Work instruction: Omit the pictures, please, and give each record below again exactly.

Dataset records:
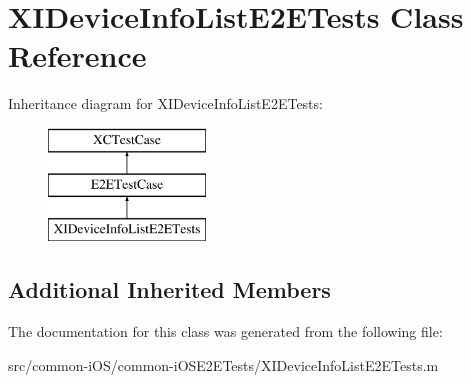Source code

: \hypertarget{interface_x_i_device_info_list_e2_e_tests}{}\section{X\+I\+Device\+Info\+List\+E2\+E\+Tests Class Reference}
\label{interface_x_i_device_info_list_e2_e_tests}
Inheritance diagram for X\+I\+Device\+Info\+List\+E2\+E\+Tests\+:\begin{figure}[H]
\begin{center}
\leavevmode
\includegraphics[height=3.000000cm]{interface_x_i_device_info_list_e2_e_tests}
\end{center}
\end{figure}
\subsection*{Additional Inherited Members}


The documentation for this class was generated from the following file\+:\begin{DoxyCompactItemize}
\item 
src/common-\/i\+O\+S/common-\/i\+O\+S\+E2\+E\+Tests/X\+I\+Device\+Info\+List\+E2\+E\+Tests.\+m\end{DoxyCompactItemize}
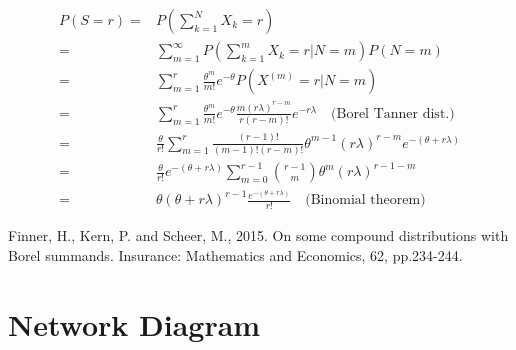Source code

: \documentclass{article}
\begin{document}
\[\begin{aligned}
P(S=r) =& P\left( \sum_{k=1}^{N}  X_k=r \right)\\
=& \sum_{m=1}^{\infty} P\left(\sum_{k=1}^{m} X_k=r|N=m \right)P(N=m)\\
=& \sum_{m=1}^{r} \frac{\theta^m}{m!}e^{-\theta} P(X^{(m)} = r|N=m)\\
=& \sum_{m=1}^{r} \frac{\theta^m}{m!}e^{-\theta} \frac{m(r\lambda)^{r-m}}{r(r-m)!}e^{-r\lambda} \quad \text{(Borel Tanner dist.)}\\
=& \frac{\theta}{r!} \sum_{m=1}^{r} \frac{(r-1)!}{(m-1)!(r-m)!} \theta^{m-1}(r\lambda)^{r-m}e^{-(\theta+r\lambda)}\\
=& \frac{\theta}{r!}e^{-(\theta+r\lambda)} \sum_{m=0}^{r-1} {r-1\choose m} \theta^m (r\lambda)^{r-1-m}\\
=& \theta(\theta + r\lambda)^{r-1} \frac{e^{-(\theta+r\lambda)}}{r!} \quad \text{(Binomial theorem)}
\end{aligned}\]

Finner, H., Kern, P. and Scheer, M., 2015. On some compound distributions with Borel summands. Insurance: Mathematics and Economics, 62, pp.234-244.

  


\section{Network Diagram}
\end{document}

Answer to this problem:
Source code

: \hypertarget{interface_x_i_device_info_list_e2_e_tests}{}\section{X\+I\+Device\+Info\+List\+E2\+E\+Tests Class Reference}
\label{interface_x_i_device_info_list_e2_e_tests}
Inheritance diagram for X\+I\+Device\+Info\+List\+E2\+E\+Tests\+:\begin{figure}[H]
\begin{center}
\leavevmode
\includegraphics[height=3.000000cm]{interface_x_i_device_info_list_e2_e_tests}
\end{center}
\end{figure}
\subsection*{Additional Inherited Members}


The documentation for this class was generated from the following file\+:\begin{DoxyCompactItemize}
\item 
src/common-\/i\+O\+S/common-\/i\+O\+S\+E2\+E\+Tests/X\+I\+Device\+Info\+List\+E2\+E\+Tests.\+m\end{DoxyCompactItemize}
Source code

: \documentclass{article}
\begin{document}
\[\begin{aligned}
P(S=r) =& P\left( \sum_{k=1}^{N}  X_k=r \right)\\
=& \sum_{m=1}^{\infty} P\left(\sum_{k=1}^{m} X_k=r|N=m \right)P(N=m)\\
=& \sum_{m=1}^{r} \frac{\theta^m}{m!}e^{-\theta} P(X^{(m)} = r|N=m)\\
=& \sum_{m=1}^{r} \frac{\theta^m}{m!}e^{-\theta} \frac{m(r\lambda)^{r-m}}{r(r-m)!}e^{-r\lambda} \quad \text{(Borel Tanner dist.)}\\
=& \frac{\theta}{r!} \sum_{m=1}^{r} \frac{(r-1)!}{(m-1)!(r-m)!} \theta^{m-1}(r\lambda)^{r-m}e^{-(\theta+r\lambda)}\\
=& \frac{\theta}{r!}e^{-(\theta+r\lambda)} \sum_{m=0}^{r-1} {r-1\choose m} \theta^m (r\lambda)^{r-1-m}\\
=& \theta(\theta + r\lambda)^{r-1} \frac{e^{-(\theta+r\lambda)}}{r!} \quad \text{(Binomial theorem)}
\end{aligned}\]

Finner, H., Kern, P. and Scheer, M., 2015. On some compound distributions with Borel summands. Insurance: Mathematics and Economics, 62, pp.234-244.

  


\section{Network Diagram}
\end{document}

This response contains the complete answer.